═════ Data to use
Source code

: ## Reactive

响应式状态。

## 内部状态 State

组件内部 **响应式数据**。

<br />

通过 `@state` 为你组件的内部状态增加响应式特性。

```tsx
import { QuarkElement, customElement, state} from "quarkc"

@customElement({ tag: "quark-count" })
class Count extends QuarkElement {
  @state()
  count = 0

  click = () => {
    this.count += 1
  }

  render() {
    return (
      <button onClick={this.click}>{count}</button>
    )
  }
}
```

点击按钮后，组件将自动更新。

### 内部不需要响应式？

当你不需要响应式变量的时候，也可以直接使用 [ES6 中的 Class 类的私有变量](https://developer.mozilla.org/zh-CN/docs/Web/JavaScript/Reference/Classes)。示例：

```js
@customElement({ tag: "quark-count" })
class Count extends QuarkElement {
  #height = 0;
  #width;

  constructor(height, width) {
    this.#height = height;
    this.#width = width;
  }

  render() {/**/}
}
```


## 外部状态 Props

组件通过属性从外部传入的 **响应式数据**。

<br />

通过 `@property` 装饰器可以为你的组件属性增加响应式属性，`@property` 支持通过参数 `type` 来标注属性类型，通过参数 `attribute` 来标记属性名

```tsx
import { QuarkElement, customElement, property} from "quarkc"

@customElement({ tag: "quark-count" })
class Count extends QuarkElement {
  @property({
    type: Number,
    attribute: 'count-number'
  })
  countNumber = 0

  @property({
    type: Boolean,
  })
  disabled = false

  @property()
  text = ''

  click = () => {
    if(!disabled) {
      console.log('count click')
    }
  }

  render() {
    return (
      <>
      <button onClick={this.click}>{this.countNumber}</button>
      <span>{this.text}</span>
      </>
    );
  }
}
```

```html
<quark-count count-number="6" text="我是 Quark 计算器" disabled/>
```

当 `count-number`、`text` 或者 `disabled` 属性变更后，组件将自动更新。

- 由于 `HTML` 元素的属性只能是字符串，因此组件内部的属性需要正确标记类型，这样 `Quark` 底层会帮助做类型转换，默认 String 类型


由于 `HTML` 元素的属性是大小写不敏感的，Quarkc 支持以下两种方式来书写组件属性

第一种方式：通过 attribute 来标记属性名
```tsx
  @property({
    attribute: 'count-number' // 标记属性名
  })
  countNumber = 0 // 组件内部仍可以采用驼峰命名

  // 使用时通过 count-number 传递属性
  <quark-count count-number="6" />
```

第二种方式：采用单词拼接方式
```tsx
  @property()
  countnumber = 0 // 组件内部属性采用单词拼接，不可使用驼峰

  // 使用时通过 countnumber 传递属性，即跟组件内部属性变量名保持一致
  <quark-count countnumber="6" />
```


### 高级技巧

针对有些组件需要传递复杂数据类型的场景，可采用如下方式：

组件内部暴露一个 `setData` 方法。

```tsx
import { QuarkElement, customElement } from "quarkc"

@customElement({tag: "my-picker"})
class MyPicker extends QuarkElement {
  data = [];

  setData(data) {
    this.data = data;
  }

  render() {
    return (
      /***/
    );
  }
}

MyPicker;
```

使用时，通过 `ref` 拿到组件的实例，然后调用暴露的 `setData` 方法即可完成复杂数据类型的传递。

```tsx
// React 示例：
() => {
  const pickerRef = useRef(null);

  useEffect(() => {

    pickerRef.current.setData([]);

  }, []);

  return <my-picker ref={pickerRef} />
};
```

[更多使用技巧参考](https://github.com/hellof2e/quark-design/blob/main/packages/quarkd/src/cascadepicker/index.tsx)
══════════
- [Task directions]:
When the word "传递属性" appears in a line of the listing, copy that line.

- [Your solution]:
  // 使用时通过 count-number 传递属性
  // 使用时通过 countnumber 传递属性，即跟组件内部属性变量名保持一致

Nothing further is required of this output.